SOURCE INFORMATION:
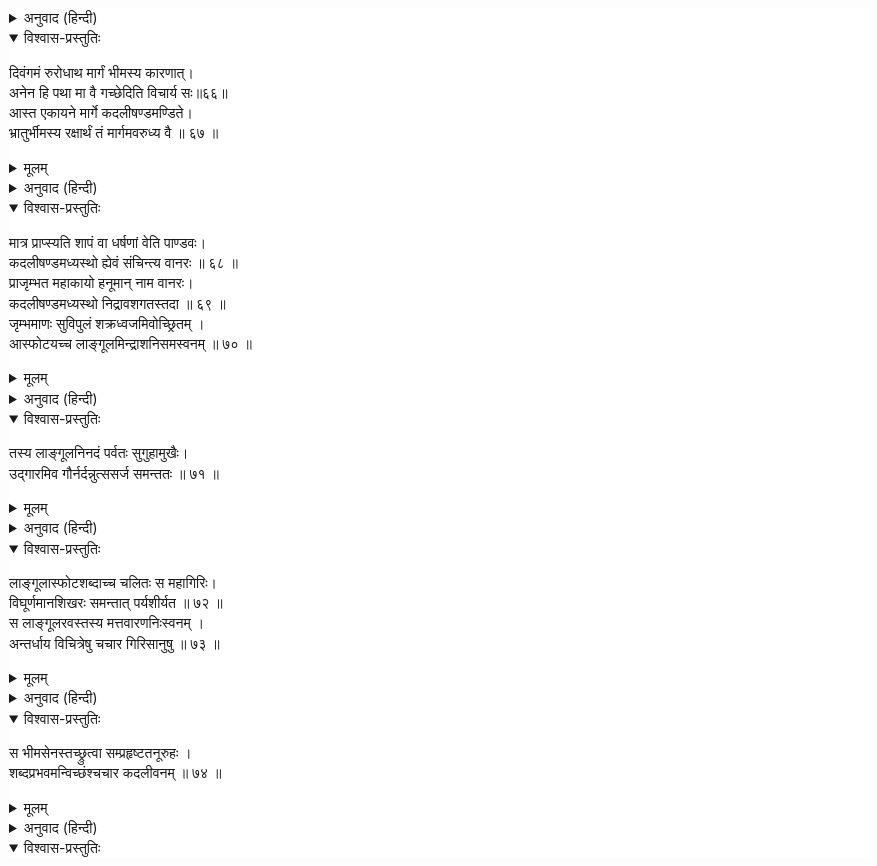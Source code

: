 <details><summary>अनुवाद (हिन्दी)</summary></details>

<details open><summary>विश्वास-प्रस्तुतिः</summary>

दिवंगमं रुरोधाथ मार्गं भीमस्य कारणात्।  
अनेन हि पथा मा वै गच्छेदिति विचार्य सः॥६६॥  
आस्त एकायने मार्गे कदलीषण्डमण्डिते।  
भ्रातुर्भीमस्य रक्षार्थं तं मार्गमवरुध्य वै ॥ ६७ ॥
</details>

<details><summary>मूलम्</summary></details>

<details><summary>अनुवाद (हिन्दी)</summary></details>

<details open><summary>विश्वास-प्रस्तुतिः</summary>

मात्र प्राप्स्यति शापं वा धर्षणां वेति पाण्डवः।  
कदलीषण्डमध्यस्थो ह्येवं संचिन्त्य वानरः ॥ ६८ ॥  
प्राजृम्भत महाकायो हनूमान् नाम वानरः।  
कदलीषण्डमध्यस्थो निद्रावशगतस्तदा ॥ ६९ ॥  
जृम्भमाणः सुविपुलं शक्रध्वजमिवोच्छ्रितम् ।  
आस्फोटयच्च लाङ्गूलमिन्द्राशनिसमस्वनम् ॥ ७० ॥
</details>

<details><summary>मूलम्</summary></details>

<details><summary>अनुवाद (हिन्दी)</summary></details>

<details open><summary>विश्वास-प्रस्तुतिः</summary>

तस्य लाङ्गूलनिनदं पर्वतः सुगुहामुखैः।  
उद्‌गारमिव गौर्नर्दन्नुत्ससर्ज समन्ततः ॥ ७१ ॥
</details>

<details><summary>मूलम्</summary></details>

<details><summary>अनुवाद (हिन्दी)</summary></details>

<details open><summary>विश्वास-प्रस्तुतिः</summary>

लाङ्गूलास्फोटशब्दाच्च चलितः स महागिरिः।  
विघूर्णमानशिखरः समन्तात् पर्यशीर्यत ॥ ७२ ॥  
स लाङ्गूलरवस्तस्य मत्तवारणनिःस्वनम् ।  
अन्तर्धाय विचित्रेषु चचार गिरिसानुषु ॥ ७३ ॥
</details>

<details><summary>मूलम्</summary></details>

<details><summary>अनुवाद (हिन्दी)</summary></details>

<details open><summary>विश्वास-प्रस्तुतिः</summary>

स भीमसेनस्तच्छ्रुत्वा सम्प्रहृष्टतनूरुहः ।  
शब्दप्रभवमन्विच्छंश्चचार कदलीवनम् ॥ ७४ ॥
</details>

<details><summary>मूलम्</summary></details>

<details><summary>अनुवाद (हिन्दी)</summary></details>

<details open><summary>विश्वास-प्रस्तुतिः</summary>
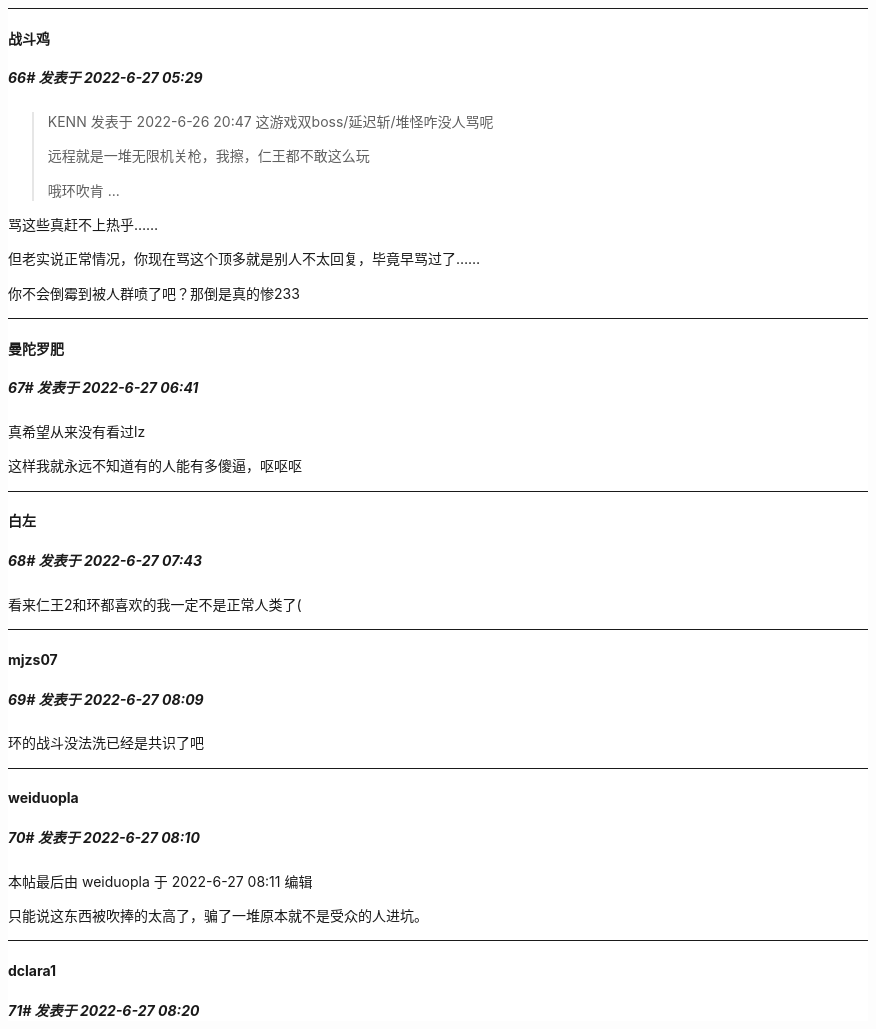 *****

####  战斗鸡  
##### 66#       发表于 2022-6-27 05:29

<blockquote>KENN 发表于 2022-6-26 20:47
这游戏双boss/延迟斩/堆怪咋没人骂呢

远程就是一堆无限机关枪，我擦，仁王都不敢这么玩

哦环吹肯 ...</blockquote>
骂这些真赶不上热乎……

但老实说正常情况，你现在骂这个顶多就是别人不太回复，毕竟早骂过了……

你不会倒霉到被人群喷了吧？那倒是真的惨233



*****

####  曼陀罗肥  
##### 67#       发表于 2022-6-27 06:41

真希望从来没有看过lz

这样我就永远不知道有的人能有多傻逼，呕呕呕



*****

####  白左  
##### 68#       发表于 2022-6-27 07:43

看来仁王2和环都喜欢的我一定不是正常人类了(



*****

####  mjzs07  
##### 69#       发表于 2022-6-27 08:09

环的战斗没法洗已经是共识了吧

*****

####  weiduopla  
##### 70#       发表于 2022-6-27 08:10

 本帖最后由 weiduopla 于 2022-6-27 08:11 编辑 

只能说这东西被吹捧的太高了，骗了一堆原本就不是受众的人进坑。



*****

####  dclara1  
##### 71#       发表于 2022-6-27 08:20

AIM OF THE EXERCISE: Count how many lines in the material above hold the word "weiduopla", then write the number and nothing more.

ANSWER SECTION: 2